Het stuk gaat over twee zusters, Bianca en Katherina. Bianca is de jongste en lieftallige; Katherina is niet op haar mondje gevallen en wordt door haar omgeving als een feeks beschouwd. Hun vader bepaalt dat Bianca niet mag trouwen voordat Katherina een man heeft, waarop twee aanbidders van Bianca het plan opvatten Katherina aan de man te helpen.

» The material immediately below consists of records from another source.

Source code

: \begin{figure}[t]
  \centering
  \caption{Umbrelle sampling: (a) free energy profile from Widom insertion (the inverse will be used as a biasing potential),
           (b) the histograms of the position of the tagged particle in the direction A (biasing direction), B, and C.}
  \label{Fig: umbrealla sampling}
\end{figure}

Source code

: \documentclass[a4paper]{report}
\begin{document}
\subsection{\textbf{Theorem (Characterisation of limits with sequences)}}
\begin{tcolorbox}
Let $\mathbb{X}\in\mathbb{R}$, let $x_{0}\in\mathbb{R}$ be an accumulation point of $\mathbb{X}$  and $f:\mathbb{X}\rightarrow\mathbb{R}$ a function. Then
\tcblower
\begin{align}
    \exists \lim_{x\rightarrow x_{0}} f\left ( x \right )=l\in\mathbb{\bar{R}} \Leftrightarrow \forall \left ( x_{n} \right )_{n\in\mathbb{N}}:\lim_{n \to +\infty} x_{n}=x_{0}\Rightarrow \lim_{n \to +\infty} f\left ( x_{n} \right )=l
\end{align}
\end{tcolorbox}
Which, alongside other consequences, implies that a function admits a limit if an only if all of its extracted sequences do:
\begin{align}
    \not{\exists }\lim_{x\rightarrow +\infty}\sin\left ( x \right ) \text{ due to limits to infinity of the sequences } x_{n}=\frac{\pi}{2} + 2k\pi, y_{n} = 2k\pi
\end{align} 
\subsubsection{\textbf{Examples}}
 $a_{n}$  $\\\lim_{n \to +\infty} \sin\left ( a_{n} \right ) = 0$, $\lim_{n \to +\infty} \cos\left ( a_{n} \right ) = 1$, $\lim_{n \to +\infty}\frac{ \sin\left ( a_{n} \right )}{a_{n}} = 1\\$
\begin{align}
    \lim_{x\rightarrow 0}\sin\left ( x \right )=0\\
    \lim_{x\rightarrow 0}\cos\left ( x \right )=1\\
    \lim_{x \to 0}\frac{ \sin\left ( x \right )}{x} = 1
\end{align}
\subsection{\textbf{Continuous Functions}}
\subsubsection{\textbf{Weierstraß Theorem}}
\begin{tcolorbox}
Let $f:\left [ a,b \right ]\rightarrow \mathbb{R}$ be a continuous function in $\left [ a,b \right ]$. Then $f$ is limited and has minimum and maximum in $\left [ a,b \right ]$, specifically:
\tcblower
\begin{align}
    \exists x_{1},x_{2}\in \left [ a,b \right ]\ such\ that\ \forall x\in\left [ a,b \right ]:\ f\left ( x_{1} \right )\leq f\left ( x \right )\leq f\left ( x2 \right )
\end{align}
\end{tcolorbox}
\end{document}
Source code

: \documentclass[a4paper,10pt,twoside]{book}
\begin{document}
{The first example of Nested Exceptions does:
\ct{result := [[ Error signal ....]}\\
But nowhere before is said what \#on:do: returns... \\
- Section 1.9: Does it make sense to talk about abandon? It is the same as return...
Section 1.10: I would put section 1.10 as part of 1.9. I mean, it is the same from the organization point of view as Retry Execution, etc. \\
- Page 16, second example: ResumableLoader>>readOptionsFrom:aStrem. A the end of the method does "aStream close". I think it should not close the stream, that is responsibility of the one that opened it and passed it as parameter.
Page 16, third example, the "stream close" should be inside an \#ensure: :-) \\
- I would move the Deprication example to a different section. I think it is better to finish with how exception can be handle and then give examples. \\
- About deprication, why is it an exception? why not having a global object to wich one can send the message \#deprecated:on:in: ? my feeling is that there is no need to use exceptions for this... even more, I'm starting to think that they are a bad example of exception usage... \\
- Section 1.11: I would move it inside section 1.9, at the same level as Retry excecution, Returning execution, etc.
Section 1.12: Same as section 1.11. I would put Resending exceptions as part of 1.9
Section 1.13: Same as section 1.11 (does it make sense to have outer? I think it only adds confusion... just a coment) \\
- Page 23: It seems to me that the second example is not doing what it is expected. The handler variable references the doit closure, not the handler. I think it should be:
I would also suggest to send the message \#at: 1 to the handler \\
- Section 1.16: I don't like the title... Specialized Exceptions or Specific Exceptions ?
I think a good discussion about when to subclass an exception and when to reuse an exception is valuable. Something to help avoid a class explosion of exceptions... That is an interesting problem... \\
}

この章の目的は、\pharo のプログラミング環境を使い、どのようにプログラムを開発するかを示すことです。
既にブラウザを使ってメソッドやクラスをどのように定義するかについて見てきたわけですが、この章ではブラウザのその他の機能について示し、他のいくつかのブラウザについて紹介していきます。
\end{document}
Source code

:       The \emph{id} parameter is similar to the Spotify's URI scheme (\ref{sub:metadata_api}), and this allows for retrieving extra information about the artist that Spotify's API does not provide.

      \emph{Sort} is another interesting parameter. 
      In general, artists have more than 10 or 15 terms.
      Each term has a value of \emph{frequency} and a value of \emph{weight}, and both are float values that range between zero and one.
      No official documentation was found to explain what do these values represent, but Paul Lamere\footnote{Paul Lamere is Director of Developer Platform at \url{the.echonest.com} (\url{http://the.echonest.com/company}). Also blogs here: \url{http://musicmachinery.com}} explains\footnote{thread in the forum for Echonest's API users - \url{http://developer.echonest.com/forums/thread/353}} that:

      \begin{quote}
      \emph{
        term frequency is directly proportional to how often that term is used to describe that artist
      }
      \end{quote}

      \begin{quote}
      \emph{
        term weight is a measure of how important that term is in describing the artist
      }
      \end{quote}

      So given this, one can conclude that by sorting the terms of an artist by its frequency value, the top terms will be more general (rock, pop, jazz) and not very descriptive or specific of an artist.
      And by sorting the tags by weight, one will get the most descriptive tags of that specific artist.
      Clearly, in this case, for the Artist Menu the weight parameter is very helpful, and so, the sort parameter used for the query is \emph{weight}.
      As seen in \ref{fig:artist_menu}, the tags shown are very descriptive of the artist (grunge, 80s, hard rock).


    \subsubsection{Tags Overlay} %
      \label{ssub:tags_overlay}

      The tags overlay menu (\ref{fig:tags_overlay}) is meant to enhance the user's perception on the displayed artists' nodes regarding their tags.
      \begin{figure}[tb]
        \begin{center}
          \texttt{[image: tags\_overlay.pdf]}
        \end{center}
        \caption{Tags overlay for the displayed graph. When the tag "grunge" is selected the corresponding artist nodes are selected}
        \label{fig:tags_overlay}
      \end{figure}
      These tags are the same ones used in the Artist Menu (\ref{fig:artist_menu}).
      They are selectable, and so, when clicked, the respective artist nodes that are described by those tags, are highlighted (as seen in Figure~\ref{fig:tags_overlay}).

Zij vinden de rijke Petruchio bereid met Katherina te trouwen, omdat zij hem een grote bruidsschat zal opbrengen. Bij hun eerste kennismaking valt Katherina in de smaak, omdat ze rad van tong is en hem veel weerwerk biedt. Petruchio is vast van plan de feeks te temmen, en dat doet hij door zich nog bruter dan zij te gedragen. Hij kleedt zich als een zwerver op hun huwelijk, ontzegt Katherina haar feest, geeft haar geen eten, houdt haar uit haar slaap en geeft haar de mooie jurk, die voor haar gemaakt is, niet. Petruchio speelt met taal en de werkelijkheid: hij beschrijft Katherina steeds als een lieflijk meisje en doet alsof hij het eten en zijn bed niet goed genoeg vindt voor haar, zodat hij niet anders kan dan die haar te ontzeggen. Ook doet hij alsof de voor haar bestelde jurk helemaal verkeerd gemaakt is, terwijl dit niet zo is...

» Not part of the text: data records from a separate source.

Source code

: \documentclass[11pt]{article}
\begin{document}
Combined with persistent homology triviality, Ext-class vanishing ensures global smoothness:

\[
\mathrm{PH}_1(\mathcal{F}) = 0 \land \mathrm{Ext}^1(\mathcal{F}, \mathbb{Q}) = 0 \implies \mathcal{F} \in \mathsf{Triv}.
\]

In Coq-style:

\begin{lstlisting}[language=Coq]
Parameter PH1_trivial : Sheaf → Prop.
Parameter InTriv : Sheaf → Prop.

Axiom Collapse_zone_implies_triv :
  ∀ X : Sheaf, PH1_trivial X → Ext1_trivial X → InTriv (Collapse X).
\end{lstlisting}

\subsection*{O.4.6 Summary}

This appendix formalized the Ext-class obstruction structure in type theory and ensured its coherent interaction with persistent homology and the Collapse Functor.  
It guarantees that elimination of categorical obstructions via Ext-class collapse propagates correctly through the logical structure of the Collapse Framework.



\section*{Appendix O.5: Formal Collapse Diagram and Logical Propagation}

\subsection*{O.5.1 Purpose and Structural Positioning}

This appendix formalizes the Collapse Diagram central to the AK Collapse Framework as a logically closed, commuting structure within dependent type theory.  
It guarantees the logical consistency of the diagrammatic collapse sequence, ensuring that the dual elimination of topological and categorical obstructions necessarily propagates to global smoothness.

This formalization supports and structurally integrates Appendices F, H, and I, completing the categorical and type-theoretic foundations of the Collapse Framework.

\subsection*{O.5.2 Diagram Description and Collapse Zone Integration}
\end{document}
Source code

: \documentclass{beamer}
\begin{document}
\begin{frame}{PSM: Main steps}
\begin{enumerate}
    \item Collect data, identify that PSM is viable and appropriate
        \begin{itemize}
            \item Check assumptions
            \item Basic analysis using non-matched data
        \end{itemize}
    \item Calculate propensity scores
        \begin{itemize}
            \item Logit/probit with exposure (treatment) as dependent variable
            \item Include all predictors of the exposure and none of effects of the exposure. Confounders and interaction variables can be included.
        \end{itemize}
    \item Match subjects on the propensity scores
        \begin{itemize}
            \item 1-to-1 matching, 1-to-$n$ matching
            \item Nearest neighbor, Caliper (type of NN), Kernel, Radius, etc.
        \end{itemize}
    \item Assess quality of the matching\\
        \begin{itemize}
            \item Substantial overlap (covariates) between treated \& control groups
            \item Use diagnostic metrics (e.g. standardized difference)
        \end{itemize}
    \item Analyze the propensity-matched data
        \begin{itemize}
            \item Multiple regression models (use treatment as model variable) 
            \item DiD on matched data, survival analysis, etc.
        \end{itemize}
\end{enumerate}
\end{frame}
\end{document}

In de slotscène houden de mannen een weddenschap over wie de gehoorzaamste vrouw is. Katherina geeft een lange toespraak over de positie van de vrouw. Hier blijkt dat - van de drie vrouwen - niet Bianca, maar Katherina de gehoorzaamste is. Bianca blijkt degene die niet over zich heen laat lopen.